Spare mountain makes a runway |

Spare mountain makes a runway

Kathy Heicher
Vail, CO Colorado
Dominique Taylor/Vail DailyMore than 2 million cubic yards of dirt is being moved to the airport to expand the runway, which will allow larger, fuller planes to use the airports.

EAGLE “A mountain is being moved to lengthen the runway at the Eagle County Airport by 1,000 feet.

Contractors with a brigade of giant earth scrapers are moving 2.5 million cubic yards of dirt across Cooley Mesa Road to create a platform for the extended runway.

All of that dirt moving is made possible by an unusual partnership between the county and a private landowner.

The scrapers are shoving dirt from 400 acres of private land and a 23-acre county property just across the road from the runway. The private property is the site of the proposed Saddleridge development ” a mixed-use project with a golf course, hotel, timeshare cabins, and 300,000 square feet of commercial space.

The Saddleridge developers needed to remove a massive quantity of dirt to shape the contours of their future golf course. The county needed approximately the same amount of dirt to extend the mesa under the runway.

Tom Buzbee, development manager for Saddleridge, says the timing was perfect. The dirt deal meant significant savings for the county and the developer.

“Think about it. There wasn’t 2.5 million yards of dirt anywhere else. You couldn’t have come up with a better arrangement no matter how hard you tried,” said Buzbee.

“It worked out pretty well,” says County Airport Terminal Manager Chris Anderson.

He said that if the county had been forced to haul in fill dirt from a more distant location, the cost would have likely been prohibitive.

The cost of trucking dirt in runs about $10-$15 per cubic yard, Project Engineer Josh Miller says.

Expanding the mesa under the airport isn’t a new concept. The county has been piling on the dirt for decades as the facility has expanded. This project will lengthen the runway to 9,000 feet from 8,000 feet.

Anderson says from the Federal Aviation Administration’s perspective, the runway extension is purely a safety project. The airport’s higher altitude means airplanes are operating in thinner air, which means there’s less lift for departing plans.

“You can bring in a fully loaded plane presently. The trick is to get a fully loaded plane off the ground,” Anderson says.

Rick Ollum, construction manager for Eagle County, says a longer runway means larger planes.

The runway extension will not increase traffic at the airport, but the planes will be able to carry more passengers, Ollum says.

That means more profit for the airlines and terminal businesses; and more visitors to the county.
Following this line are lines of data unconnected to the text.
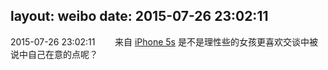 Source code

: layout: weibo
date: 2015-07-26 23:02:11
---
<meta name="referrer" content="no-referrer" />

2015-07-26 23:02:11  &nbsp;&nbsp;&nbsp;&nbsp;&nbsp;&nbsp; 来自 <a href="sinaweibo://customweibosource" rel="nofollow">iPhone 5s</a>
是不是理性些的女孩更喜欢交谈中被说中自己在意的点呢？ ​​​
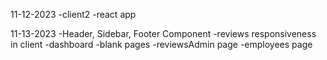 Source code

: 11-12-2023
    -client2
    -react app

11-13-2023
    -Header, Sidebar, Footer Component
    -reviews responsiveness in client
    -dashboard
    -blank pages
    -reviewsAdmin page
    -employees page
     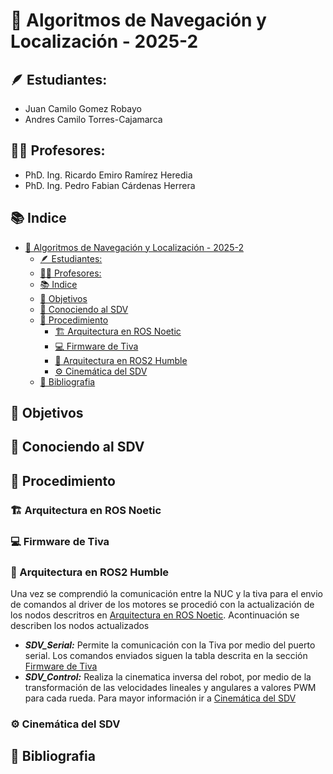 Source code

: # 📡 Algoritmos de Navegación y Localización - 2025-2

## 🪶 Estudiantes:
* Juan Camilo Gomez Robayo
* Andres Camilo Torres-Cajamarca

## 👨‍🏫 Profesores:
* PhD. Ing. Ricardo Emiro Ramírez Heredia
* PhD. Ing. Pedro Fabian Cárdenas Herrera

## 📚 Indice

- [📡 Algoritmos de Navegación y Localización - 2025-2](#-algoritmos-de-navegación-y-localización---2025-2)
  - [🪶 Estudiantes:](#-estudiantes)
  - [👨‍🏫 Profesores:](#-profesores)
  - [📚 Indice](#-indice)
  - [🎯 Objetivos](#-objetivos)
  - [🚗 Conociendo al SDV](#-conociendo-al-sdv)
  - [🔢 Procedimiento](#-procedimiento)
    - [🏗️ Arquitectura en ROS Noetic](#️-arquitectura-en-ros-noetic)
    - [💻 Firmware de Tiva](#-firmware-de-tiva)
    - [🤖 Arquitectura en ROS2 Humble](#-arquitectura-en-ros2-humble)
    - [⚙️ Cinemática del SDV](#️-cinemática-del-sdv)
  - [📖 Bibliografia](#-bibliografia)


## 🎯 Objetivos

## 🚗 Conociendo al SDV

## 🔢 Procedimiento

### 🏗️ Arquitectura en ROS Noetic

### 💻 Firmware de Tiva

### 🤖 Arquitectura en ROS2 Humble

Una vez se comprendió la comunicación entre la NUC y la tiva para el envio de comandos al driver de los motores se procedió con la actualización de los nodos descritros en [Arquitectura en ROS Noetic](#arquitectura-en-ros-noetic). Acontinuación se describen los nodos actualizados

* **_SDV_Serial:_**  Permite la comunicación con la Tiva por medio del puerto serial. Los comandos enviados siguen la tabla descrita en la sección [Firmware de Tiva](#firmware-de-tiva)
* **_SDV_Control:_**  Realiza la cinematica inversa del robot, por medio de la transformación de las velocidades lineales y angulares a valores PWM para cada rueda. Para mayor información ir a [Cinemática del SDV](#Cinematica-SDV)


### ⚙️ Cinemática del SDV


## 📖 Bibliografia

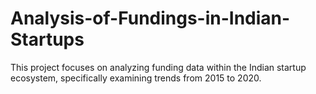 # Analysis-of-Fundings-in-Indian-Startups
This project focuses on analyzing funding data within the Indian startup ecosystem, specifically examining trends from 2015 to 2020.
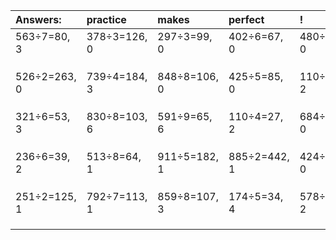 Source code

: | Answers: | practice | makes | perfect | ! |
| :--- | :--- | :--- | :--- | :--- |
| 563÷7=80, 3 | 378÷3=126, 0 | 297÷3=99, 0 | 402÷6=67, 0 | 480÷6=80, 0 | 
|   |   |   |   |   | 
|   |   |   |   |   | 
|   |   |   |   |   | 
| 526÷2=263, 0 | 739÷4=184, 3 | 848÷8=106, 0 | 425÷5=85, 0 | 110÷6=18, 2 | 
|   |   |   |   |   | 
|   |   |   |   |   | 
|   |   |   |   |   | 
| 321÷6=53, 3 | 830÷8=103, 6 | 591÷9=65, 6 | 110÷4=27, 2 | 684÷3=228, 0 | 
|   |   |   |   |   | 
|   |   |   |   |   | 
|   |   |   |   |   | 
| 236÷6=39, 2 | 513÷8=64, 1 | 911÷5=182, 1 | 885÷2=442, 1 | 424÷8=53, 0 | 
|   |   |   |   |   | 
|   |   |   |   |   | 
|   |   |   |   |   | 
| 251÷2=125, 1 | 792÷7=113, 1 | 859÷8=107, 3 | 174÷5=34, 4 | 578÷8=72, 2 | 
|   |   |   |   |   | 
|   |   |   |   |   | 
|   |   |   |   |   | 
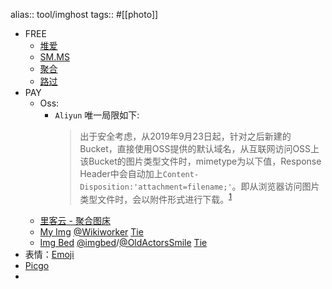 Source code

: alias:: tool/imghost
tags:: #[[photo]]

- FREE
  - [堆爱](//img.duiai.cc/tc/)
  - [SM.MS](//sm.ms/)
  - [聚合](//www.superbed.cn)
  - [路过](//imgchr.com/)
- PAY
  - Oss:
    - `Aliyun` 唯一局限如下:
        > 出于安全考虑，从2019年9月23日起，针对之后新建的Bucket，直接使用OSS提供的默认域名，从互联网访问OSS上该Bucket的图片类型文件时，mimetype为以下值，Response Header中会自动加上`Content-Disposition:'attachment=filename;'`。即从浏览器访问图片类型文件时，会以附件形式进行下载。<sup>[1](#j1)</sup>
  - [里客云 - 聚合图床](http://upload.likeyunba.com/)
  - [My Img](https://my.imgbed.org/)  [@Wikiworker](https://v2ex.com/member/Wikiworker) [Tie](https://v2ex.com/t/743502)
  - [Img Bed](//imgbed.cn)  [@imgbed](https://v2ex.com/member/imgbed)/[@OldActorsSmile](https://www.v2ex.com/member/OldActorsSmile)  [Tie](https://www.v2ex.com/t/716071)
- 表情：[Emoji](https://www.webfx.com/tools/emoji-cheat-sheet/)
- [Picgo](https://github.com/Molunerfinn/PicGo)
-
The longer runway will also make it possible for air carriers to schedule direct flights from Eagle to the East Coast, with a profitable load of passengers.

The work that stated last week is the second phase of a three-year project. Last summer, a brigade of scrapers worked six days a week, from 6 a.m. to 9 p.m., moving 1.2 million cubic yards of dirt from the Saddleridge property, across Cooley Mesa Road to the airport.

This year, the schedule is less demanding, and only about a dozen scrapers are needed ” about half as many as last year.

The scrapers will move 800,000 cubic yards of dirt from the 23-acre county parcel just across the road, adding another 18-20 feet to the grade of the new runway.

Ollum says the newly-leveled county land could be used for accessory airport businesses.

The new runway will be paved next summer.